Trojans bancários como variantes do Guildma (Astaroth) utilizam permissões de acessibilidade do Android para monitorar aplicativos financeiros em tempo real. No momento de uma transação Pix legítima, o malware altera os dados do destinatário e o valor da transferência enquanto exibe as informações originais na tela do usuário. A vítima confirma a operação acreditando estar enviando para o destino correto.
O que é fraude por identidade sintética e por que é tão comum na América Latina?
Fraude por identidade sintética envolve a criação de identidades fictícias combinando dados reais de diferentes pessoas, geralmente obtidos em vazamentos, com informações fabricadas.
Na América Latina, o alto volume de dados pessoais expostos, a expansão acelerada dos serviços digitais e fragilidades nos processos de KYC (“Know Your Customer” ou Conheça seu Cliente) criaram um ambiente especialmente propício para esse tipo de ataque.
O que bancos e fintechs no Brasil precisam fazer para reduzir exposição a ataques?

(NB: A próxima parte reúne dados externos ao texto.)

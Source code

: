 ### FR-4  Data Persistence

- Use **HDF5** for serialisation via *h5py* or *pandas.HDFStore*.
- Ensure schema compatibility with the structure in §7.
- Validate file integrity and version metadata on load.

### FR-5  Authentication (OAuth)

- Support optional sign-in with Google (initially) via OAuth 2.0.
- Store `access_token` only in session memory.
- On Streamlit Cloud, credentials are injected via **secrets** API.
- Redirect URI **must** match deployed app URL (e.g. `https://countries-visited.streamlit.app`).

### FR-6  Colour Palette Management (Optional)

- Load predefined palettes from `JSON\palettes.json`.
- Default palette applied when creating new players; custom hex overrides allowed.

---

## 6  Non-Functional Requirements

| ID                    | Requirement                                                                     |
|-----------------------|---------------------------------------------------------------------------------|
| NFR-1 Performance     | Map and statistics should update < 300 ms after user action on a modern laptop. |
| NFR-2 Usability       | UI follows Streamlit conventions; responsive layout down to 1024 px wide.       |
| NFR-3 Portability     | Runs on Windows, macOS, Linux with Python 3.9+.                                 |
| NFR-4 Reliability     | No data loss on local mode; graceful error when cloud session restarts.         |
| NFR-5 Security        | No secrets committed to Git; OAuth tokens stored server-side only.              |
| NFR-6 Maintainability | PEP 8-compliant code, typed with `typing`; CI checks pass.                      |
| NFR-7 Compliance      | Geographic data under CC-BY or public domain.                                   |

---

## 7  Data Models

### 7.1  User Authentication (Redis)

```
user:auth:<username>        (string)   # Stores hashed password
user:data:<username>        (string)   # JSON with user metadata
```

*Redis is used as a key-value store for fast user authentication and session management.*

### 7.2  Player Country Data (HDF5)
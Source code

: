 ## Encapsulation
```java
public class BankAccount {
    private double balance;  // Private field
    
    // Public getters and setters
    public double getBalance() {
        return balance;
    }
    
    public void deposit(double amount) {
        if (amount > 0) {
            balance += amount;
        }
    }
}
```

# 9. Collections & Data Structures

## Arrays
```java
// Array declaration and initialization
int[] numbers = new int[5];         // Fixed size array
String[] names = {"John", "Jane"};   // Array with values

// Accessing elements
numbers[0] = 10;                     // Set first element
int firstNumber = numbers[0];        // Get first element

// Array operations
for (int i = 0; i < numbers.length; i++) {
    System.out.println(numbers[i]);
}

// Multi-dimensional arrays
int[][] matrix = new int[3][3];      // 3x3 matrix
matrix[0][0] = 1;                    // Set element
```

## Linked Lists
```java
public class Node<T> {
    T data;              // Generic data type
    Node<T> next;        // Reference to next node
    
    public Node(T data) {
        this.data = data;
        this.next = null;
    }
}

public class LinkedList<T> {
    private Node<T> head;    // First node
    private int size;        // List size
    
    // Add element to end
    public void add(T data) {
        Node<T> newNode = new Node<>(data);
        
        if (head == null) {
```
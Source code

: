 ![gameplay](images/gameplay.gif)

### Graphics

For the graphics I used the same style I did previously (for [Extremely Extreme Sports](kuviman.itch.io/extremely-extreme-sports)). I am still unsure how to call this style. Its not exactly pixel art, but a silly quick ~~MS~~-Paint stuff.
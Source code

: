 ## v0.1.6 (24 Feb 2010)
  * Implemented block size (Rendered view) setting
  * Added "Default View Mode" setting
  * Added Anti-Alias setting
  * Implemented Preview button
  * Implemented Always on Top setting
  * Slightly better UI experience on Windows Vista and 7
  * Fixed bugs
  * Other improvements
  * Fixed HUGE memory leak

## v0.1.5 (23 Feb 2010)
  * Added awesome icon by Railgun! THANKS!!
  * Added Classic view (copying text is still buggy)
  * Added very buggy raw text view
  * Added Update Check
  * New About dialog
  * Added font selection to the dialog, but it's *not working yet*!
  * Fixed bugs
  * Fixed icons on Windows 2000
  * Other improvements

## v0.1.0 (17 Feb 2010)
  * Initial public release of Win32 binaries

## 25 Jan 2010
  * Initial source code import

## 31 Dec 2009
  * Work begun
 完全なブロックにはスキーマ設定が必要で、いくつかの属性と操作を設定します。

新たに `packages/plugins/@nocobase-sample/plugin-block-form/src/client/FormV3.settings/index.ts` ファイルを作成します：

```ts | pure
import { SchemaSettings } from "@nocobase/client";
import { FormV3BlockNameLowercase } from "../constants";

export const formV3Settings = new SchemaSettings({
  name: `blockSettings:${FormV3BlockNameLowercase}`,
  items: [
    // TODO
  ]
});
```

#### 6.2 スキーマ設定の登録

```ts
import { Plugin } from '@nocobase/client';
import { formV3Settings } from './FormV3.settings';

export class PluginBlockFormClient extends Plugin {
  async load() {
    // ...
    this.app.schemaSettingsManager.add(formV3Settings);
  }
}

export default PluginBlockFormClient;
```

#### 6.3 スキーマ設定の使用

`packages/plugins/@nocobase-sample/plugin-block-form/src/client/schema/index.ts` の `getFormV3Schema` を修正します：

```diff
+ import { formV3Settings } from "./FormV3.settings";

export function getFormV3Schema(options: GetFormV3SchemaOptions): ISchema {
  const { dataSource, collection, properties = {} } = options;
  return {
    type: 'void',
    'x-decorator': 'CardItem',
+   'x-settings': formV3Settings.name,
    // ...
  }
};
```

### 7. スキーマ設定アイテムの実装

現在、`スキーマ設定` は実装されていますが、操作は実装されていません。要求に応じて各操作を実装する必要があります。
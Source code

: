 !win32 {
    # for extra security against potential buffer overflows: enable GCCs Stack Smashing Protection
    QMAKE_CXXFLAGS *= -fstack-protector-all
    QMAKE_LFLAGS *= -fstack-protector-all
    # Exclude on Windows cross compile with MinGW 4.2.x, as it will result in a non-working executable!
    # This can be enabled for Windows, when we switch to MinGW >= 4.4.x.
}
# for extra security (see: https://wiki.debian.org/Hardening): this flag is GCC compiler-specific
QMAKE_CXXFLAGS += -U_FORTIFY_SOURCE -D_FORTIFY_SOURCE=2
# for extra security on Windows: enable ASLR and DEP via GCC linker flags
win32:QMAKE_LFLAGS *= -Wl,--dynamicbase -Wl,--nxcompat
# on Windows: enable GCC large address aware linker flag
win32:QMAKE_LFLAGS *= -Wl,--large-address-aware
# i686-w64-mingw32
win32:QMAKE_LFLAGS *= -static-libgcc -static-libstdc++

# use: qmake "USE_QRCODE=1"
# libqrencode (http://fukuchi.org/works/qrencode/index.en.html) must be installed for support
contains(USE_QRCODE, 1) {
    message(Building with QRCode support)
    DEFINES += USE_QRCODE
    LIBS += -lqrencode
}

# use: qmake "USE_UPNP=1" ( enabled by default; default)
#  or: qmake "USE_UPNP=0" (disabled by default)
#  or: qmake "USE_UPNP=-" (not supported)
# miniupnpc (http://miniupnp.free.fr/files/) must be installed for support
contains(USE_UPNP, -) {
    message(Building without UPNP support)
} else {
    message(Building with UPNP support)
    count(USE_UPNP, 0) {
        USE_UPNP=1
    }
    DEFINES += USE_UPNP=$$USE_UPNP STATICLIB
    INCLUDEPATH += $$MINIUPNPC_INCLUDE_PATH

Três mudanças de postura são prioritárias com base nos dados: realizar pentest manual periódico que inclua terceiros no escopo (agora obrigatório pelas resoluções BCB 538/CMN 5.274), implementar programas de Credential Exposure Assessment para identificar credenciais corporativas expostas antes que atacantes as utilizem, e integrar APIs e ambientes de open banking nos testes de segurança, superfície que dobrou como vetor de ataque entre 2024 e 2025.